Conservative treatment consists of the following measures: (1) proximal gastrointestinal decompression (fasting, nasogastric suction); (2) placement of a decompressive rectal tube if the distention extends to the sigmoid or rectum; (3) correction of electrolyte disorders (hypokalemia and hypomagnesemia, hypochloremia, uremia); (4) discontinuation of medication with anticholinergic effects; (5) discontinuation of opiates; (6) discontinuation of neuroleptics, antidepressants, antiparkinsonians, and centrally acting alpha-adrenergic agents; and (7) postural measurements, with alternating lateral right or left positions. Because the risk of perforation can increase if there is a delay of more than 6 days, these measures should not continue for more than 3 days.

Pharmacological treatment includes neostigmine, a reversible cholinesterase inhibitor that restores parasympathetic blockage and restores colon motility. Using a continuous infusion pump of neostigmine at a rate of 0.4 to 0.8 mg/hour for 24 hours, Van der Spoel and associates found a success rate of 80%.9 Forms of administration include 2 to 2.5 mg intravenous boluses injected over 3 to 5 minutes, which results in colon motility in 20 to 30 minutes with 80% success. If no result is obtained within 3 hours, the second bolus of neostigmine can be administered.10-12 The administration of polyethylene glycol (17-gram sachets, dissolved in 240 mL of water) via enteral feeding could be another effective measure.
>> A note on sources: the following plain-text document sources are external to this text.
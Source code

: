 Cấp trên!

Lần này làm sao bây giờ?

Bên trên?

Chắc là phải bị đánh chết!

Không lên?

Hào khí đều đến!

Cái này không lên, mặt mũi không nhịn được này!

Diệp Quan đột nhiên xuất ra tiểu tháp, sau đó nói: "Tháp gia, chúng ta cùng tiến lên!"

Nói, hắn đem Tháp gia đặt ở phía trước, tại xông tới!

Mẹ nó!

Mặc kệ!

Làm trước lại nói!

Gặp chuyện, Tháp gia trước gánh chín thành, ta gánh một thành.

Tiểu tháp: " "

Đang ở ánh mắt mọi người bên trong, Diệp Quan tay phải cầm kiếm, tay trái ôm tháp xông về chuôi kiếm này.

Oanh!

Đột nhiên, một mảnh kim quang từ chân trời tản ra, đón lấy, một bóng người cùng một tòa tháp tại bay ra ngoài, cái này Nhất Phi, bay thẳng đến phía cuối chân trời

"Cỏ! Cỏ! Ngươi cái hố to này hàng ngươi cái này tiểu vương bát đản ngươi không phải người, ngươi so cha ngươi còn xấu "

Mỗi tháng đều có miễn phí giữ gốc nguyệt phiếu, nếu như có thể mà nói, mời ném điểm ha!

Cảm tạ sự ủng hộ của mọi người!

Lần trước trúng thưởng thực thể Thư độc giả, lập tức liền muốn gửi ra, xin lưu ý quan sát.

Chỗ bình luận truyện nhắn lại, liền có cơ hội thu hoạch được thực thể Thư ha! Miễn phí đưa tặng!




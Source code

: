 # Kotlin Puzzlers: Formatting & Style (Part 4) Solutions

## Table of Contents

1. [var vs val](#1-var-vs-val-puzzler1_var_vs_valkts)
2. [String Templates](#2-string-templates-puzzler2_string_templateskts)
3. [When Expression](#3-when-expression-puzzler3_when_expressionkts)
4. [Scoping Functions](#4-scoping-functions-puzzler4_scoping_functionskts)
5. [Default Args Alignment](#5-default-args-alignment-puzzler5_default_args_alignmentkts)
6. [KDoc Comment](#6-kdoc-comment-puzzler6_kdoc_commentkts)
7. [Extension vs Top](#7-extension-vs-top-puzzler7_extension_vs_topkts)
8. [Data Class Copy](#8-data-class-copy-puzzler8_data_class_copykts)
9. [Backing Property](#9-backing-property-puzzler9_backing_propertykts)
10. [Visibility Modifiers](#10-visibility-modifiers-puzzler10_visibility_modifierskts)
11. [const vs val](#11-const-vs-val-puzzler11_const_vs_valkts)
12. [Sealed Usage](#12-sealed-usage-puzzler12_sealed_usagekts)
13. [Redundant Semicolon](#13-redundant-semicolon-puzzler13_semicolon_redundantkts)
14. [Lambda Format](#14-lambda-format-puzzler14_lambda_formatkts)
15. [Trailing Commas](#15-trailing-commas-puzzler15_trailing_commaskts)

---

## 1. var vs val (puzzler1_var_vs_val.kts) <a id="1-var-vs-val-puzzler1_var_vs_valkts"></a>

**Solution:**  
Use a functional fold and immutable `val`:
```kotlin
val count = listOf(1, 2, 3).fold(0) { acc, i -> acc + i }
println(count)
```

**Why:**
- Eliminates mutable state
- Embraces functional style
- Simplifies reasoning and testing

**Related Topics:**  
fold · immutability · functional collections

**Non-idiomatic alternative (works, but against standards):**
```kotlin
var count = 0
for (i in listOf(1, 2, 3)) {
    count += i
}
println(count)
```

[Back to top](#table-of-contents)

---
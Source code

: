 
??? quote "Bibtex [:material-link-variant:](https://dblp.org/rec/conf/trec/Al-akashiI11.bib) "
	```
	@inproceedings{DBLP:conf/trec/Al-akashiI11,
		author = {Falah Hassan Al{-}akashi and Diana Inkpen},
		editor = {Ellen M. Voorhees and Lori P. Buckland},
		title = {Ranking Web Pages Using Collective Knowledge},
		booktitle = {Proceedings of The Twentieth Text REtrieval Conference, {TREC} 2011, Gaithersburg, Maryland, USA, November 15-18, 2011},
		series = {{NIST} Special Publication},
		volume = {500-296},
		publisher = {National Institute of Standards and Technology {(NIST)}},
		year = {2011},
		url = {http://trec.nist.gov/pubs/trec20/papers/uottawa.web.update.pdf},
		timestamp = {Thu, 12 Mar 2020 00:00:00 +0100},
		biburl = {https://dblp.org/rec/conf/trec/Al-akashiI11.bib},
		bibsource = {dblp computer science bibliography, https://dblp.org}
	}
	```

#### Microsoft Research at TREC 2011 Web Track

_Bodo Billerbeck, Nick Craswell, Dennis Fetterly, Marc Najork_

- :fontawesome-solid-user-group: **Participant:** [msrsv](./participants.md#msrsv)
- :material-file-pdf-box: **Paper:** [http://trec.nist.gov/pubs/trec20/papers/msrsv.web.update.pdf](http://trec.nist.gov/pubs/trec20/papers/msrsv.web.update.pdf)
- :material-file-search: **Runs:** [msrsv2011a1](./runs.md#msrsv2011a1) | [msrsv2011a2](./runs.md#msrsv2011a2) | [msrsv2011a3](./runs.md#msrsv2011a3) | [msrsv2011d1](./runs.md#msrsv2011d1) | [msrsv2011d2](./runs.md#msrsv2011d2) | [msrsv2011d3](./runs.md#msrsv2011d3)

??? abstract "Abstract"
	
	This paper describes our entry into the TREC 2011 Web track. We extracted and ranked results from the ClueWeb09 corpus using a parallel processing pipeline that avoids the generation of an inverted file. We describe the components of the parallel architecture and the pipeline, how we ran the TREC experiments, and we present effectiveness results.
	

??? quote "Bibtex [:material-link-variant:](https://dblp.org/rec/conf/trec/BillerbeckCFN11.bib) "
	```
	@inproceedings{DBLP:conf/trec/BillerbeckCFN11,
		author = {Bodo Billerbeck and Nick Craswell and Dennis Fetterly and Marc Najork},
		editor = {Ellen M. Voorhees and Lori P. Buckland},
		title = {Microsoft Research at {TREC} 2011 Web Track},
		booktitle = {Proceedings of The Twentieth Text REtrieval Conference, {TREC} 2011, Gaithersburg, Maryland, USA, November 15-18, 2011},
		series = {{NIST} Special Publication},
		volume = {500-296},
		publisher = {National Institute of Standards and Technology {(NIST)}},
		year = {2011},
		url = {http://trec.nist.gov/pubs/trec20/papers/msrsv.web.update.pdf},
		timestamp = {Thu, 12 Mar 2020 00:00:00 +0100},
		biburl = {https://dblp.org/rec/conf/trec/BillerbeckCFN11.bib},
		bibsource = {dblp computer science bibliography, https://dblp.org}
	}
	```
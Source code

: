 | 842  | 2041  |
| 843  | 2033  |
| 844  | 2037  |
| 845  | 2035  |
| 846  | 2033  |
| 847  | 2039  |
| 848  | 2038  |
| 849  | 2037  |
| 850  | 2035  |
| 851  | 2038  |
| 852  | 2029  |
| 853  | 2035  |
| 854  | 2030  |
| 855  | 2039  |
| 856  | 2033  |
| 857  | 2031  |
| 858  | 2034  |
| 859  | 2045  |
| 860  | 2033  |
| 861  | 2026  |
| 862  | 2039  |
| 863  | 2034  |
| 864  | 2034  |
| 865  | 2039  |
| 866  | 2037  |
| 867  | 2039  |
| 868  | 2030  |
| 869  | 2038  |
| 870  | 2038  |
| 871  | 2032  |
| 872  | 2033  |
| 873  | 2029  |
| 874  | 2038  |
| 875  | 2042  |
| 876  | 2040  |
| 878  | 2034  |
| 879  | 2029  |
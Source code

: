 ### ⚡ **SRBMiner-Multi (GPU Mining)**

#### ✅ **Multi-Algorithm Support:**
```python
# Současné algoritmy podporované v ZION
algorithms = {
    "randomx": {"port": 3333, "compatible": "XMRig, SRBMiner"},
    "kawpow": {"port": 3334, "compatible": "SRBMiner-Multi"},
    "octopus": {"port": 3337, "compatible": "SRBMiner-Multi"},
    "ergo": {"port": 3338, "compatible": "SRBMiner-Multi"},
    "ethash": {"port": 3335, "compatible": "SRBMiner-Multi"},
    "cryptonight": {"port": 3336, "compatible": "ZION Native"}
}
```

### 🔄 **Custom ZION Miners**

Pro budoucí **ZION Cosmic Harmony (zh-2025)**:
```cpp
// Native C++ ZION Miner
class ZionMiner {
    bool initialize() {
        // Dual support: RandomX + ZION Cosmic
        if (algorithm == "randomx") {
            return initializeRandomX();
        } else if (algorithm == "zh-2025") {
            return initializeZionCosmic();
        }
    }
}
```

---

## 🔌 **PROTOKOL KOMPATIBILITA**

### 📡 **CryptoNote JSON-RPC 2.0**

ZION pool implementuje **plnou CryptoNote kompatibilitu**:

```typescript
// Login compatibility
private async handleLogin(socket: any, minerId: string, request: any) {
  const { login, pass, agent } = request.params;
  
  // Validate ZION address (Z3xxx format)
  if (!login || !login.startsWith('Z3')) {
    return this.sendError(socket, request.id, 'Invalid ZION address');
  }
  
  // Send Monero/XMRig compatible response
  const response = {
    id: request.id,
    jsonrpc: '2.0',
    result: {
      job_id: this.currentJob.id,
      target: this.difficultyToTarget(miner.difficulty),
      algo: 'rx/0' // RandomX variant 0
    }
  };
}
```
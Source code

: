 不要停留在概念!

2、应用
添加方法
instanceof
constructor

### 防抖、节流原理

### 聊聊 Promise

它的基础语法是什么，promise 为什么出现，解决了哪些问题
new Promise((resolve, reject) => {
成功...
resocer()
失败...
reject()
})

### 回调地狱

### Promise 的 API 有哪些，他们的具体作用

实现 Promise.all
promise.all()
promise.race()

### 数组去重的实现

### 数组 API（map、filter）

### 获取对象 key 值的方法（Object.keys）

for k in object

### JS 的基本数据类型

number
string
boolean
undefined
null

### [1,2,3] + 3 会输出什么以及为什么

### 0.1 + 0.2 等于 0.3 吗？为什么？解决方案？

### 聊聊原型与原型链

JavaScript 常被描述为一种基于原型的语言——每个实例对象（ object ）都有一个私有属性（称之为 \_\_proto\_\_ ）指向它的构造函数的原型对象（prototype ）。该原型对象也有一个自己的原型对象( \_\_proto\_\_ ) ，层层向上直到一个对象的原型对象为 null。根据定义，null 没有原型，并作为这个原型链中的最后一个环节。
There are absolute contraindications for neostigmine, such as mechanical intestinal obstruction, colon perforation, and acute urinary retention in patients not probed. Relative contraindications for neostigmine include gastroduodenal ulcers, acute coronary syndromes, acidosis, asthma with bronchospasm, bradycardia, and treatment with beta-blockers.

The next treatment would be decompression fibrocolonoscopy. At this time, it is the treatment of choice if other medical treatments have not been successful and when neostigmine is contraindicated, as long as there is no suspicion of perforation. It is also used to detect ischemia of the colon that requires surgery. The perforation rate is 2%, and mortality rate is estimated as 1%.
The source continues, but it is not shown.